Collected data
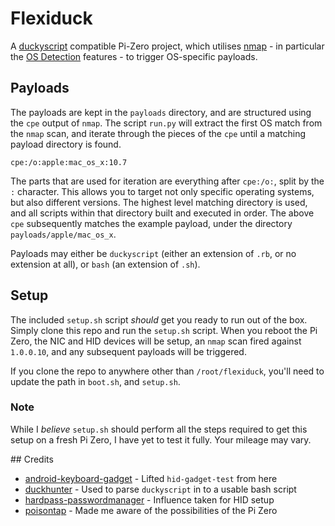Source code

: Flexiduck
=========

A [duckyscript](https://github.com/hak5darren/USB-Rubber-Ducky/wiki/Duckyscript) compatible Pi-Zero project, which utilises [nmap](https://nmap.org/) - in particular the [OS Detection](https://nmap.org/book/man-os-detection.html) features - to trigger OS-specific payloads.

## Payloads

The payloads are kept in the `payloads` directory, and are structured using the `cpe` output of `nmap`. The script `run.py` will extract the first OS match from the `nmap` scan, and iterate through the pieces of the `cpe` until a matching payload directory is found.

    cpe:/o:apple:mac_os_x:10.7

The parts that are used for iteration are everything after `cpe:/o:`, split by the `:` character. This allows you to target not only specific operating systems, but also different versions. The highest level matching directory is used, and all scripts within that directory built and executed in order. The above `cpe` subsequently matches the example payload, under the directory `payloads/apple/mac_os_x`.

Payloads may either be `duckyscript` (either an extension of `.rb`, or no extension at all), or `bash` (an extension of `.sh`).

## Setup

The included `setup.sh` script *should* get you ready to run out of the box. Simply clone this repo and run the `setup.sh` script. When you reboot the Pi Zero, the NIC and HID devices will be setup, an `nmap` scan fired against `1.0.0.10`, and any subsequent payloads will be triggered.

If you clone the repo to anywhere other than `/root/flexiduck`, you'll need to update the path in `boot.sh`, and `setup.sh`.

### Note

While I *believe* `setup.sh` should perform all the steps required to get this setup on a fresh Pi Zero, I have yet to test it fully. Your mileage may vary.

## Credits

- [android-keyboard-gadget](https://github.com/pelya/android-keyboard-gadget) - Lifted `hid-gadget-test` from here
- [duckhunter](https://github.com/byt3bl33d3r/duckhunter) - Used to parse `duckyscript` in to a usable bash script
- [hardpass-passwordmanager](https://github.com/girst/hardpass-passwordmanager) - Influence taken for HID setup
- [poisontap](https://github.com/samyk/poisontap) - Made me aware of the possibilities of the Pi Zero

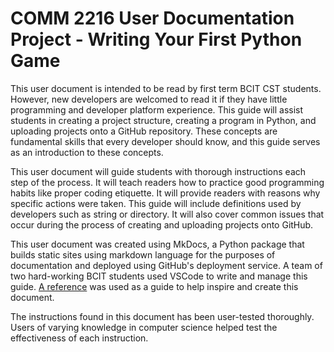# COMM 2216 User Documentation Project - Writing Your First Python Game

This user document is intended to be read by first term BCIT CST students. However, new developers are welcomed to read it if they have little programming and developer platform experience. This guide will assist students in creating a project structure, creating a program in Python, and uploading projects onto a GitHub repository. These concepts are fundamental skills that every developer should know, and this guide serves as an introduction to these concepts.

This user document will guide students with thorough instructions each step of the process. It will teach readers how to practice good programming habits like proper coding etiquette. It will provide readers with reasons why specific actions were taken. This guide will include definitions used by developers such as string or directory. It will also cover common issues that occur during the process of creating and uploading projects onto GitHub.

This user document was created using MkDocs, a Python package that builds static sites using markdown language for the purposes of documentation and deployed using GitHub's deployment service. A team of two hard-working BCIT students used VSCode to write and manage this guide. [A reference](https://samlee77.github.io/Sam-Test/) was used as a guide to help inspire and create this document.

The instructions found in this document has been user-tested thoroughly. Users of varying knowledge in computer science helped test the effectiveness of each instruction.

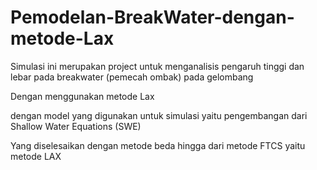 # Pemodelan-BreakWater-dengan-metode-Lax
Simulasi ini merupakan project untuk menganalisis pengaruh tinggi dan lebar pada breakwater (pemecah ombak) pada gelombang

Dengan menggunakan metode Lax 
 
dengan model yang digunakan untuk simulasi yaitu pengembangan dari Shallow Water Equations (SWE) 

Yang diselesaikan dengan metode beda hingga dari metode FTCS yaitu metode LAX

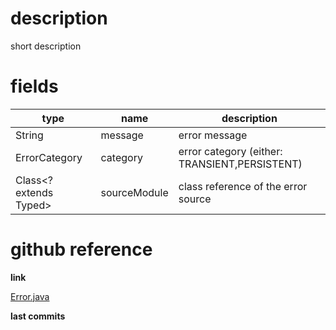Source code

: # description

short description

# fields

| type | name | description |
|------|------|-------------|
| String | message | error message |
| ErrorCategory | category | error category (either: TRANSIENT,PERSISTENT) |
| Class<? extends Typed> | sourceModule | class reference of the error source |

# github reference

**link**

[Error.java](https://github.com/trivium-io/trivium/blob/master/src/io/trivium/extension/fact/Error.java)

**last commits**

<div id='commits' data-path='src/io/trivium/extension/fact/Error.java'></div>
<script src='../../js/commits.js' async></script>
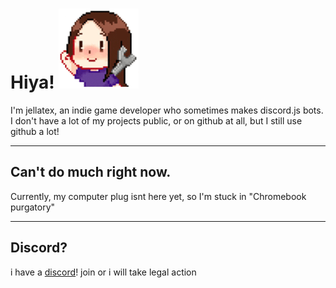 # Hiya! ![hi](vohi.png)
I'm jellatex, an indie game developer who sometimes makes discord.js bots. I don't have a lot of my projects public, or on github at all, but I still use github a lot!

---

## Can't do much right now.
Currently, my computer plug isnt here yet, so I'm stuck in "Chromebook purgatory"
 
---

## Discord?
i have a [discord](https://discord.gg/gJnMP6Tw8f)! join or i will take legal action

• **PROMPT**:
Would it be possible to print the records above verbatim, pictures omitted?

• **SOLUTION FOR THIS EXERCISE**:
Source code

: Flexiduck
=========

A [duckyscript](https://github.com/hak5darren/USB-Rubber-Ducky/wiki/Duckyscript) compatible Pi-Zero project, which utilises [nmap](https://nmap.org/) - in particular the [OS Detection](https://nmap.org/book/man-os-detection.html) features - to trigger OS-specific payloads.

## Payloads

The payloads are kept in the `payloads` directory, and are structured using the `cpe` output of `nmap`. The script `run.py` will extract the first OS match from the `nmap` scan, and iterate through the pieces of the `cpe` until a matching payload directory is found.

    cpe:/o:apple:mac_os_x:10.7

The parts that are used for iteration are everything after `cpe:/o:`, split by the `:` character. This allows you to target not only specific operating systems, but also different versions. The highest level matching directory is used, and all scripts within that directory built and executed in order. The above `cpe` subsequently matches the example payload, under the directory `payloads/apple/mac_os_x`.

Payloads may either be `duckyscript` (either an extension of `.rb`, or no extension at all), or `bash` (an extension of `.sh`).

## Setup

The included `setup.sh` script *should* get you ready to run out of the box. Simply clone this repo and run the `setup.sh` script. When you reboot the Pi Zero, the NIC and HID devices will be setup, an `nmap` scan fired against `1.0.0.10`, and any subsequent payloads will be triggered.

If you clone the repo to anywhere other than `/root/flexiduck`, you'll need to update the path in `boot.sh`, and `setup.sh`.

### Note

While I *believe* `setup.sh` should perform all the steps required to get this setup on a fresh Pi Zero, I have yet to test it fully. Your mileage may vary.

## Credits

- [android-keyboard-gadget](https://github.com/pelya/android-keyboard-gadget) - Lifted `hid-gadget-test` from here
- [duckhunter](https://github.com/byt3bl33d3r/duckhunter) - Used to parse `duckyscript` in to a usable bash script
- [hardpass-passwordmanager](https://github.com/girst/hardpass-passwordmanager) - Influence taken for HID setup
- [poisontap](https://github.com/samyk/poisontap) - Made me aware of the possibilities of the Pi Zero

# COMM 2216 User Documentation Project - Writing Your First Python Game

This user document is intended to be read by first term BCIT CST students. However, new developers are welcomed to read it if they have little programming and developer platform experience. This guide will assist students in creating a project structure, creating a program in Python, and uploading projects onto a GitHub repository. These concepts are fundamental skills that every developer should know, and this guide serves as an introduction to these concepts.

This user document will guide students with thorough instructions each step of the process. It will teach readers how to practice good programming habits like proper coding etiquette. It will provide readers with reasons why specific actions were taken. This guide will include definitions used by developers such as string or directory. It will also cover common issues that occur during the process of creating and uploading projects onto GitHub.

This user document was created using MkDocs, a Python package that builds static sites using markdown language for the purposes of documentation and deployed using GitHub's deployment service. A team of two hard-working BCIT students used VSCode to write and manage this guide. [A reference](https://samlee77.github.io/Sam-Test/) was used as a guide to help inspire and create this document.

The instructions found in this document has been user-tested thoroughly. Users of varying knowledge in computer science helped test the effectiveness of each instruction.

 # Pemodelan-BreakWater-dengan-metode-Lax
Simulasi ini merupakan project untuk menganalisis pengaruh tinggi dan lebar pada breakwater (pemecah ombak) pada gelombang

Dengan menggunakan metode Lax 
 
dengan model yang digunakan untuk simulasi yaitu pengembangan dari Shallow Water Equations (SWE) 

Yang diselesaikan dengan metode beda hingga dari metode FTCS yaitu metode LAX

Source code

: # description

short description

# fields

| type | name | description |
|------|------|-------------|
| String | message | error message |
| ErrorCategory | category | error category (either: TRANSIENT,PERSISTENT) |
| Class<? extends Typed> | sourceModule | class reference of the error source |

# github reference

**link**

[Error.java](https://github.com/trivium-io/trivium/blob/master/src/io/trivium/extension/fact/Error.java)

**last commits**

<div id='commits' data-path='src/io/trivium/extension/fact/Error.java'></div>
<script src='../../js/commits.js' async></script>
 # Hiya! ![hi](vohi.png)
I'm jellatex, an indie game developer who sometimes makes discord.js bots. I don't have a lot of my projects public, or on github at all, but I still use github a lot!

---

## Can't do much right now.
Currently, my computer plug isnt here yet, so I'm stuck in "Chromebook purgatory"
 
---

## Discord?
i have a [discord](https://discord.gg/gJnMP6Tw8f)! join or i will take legal action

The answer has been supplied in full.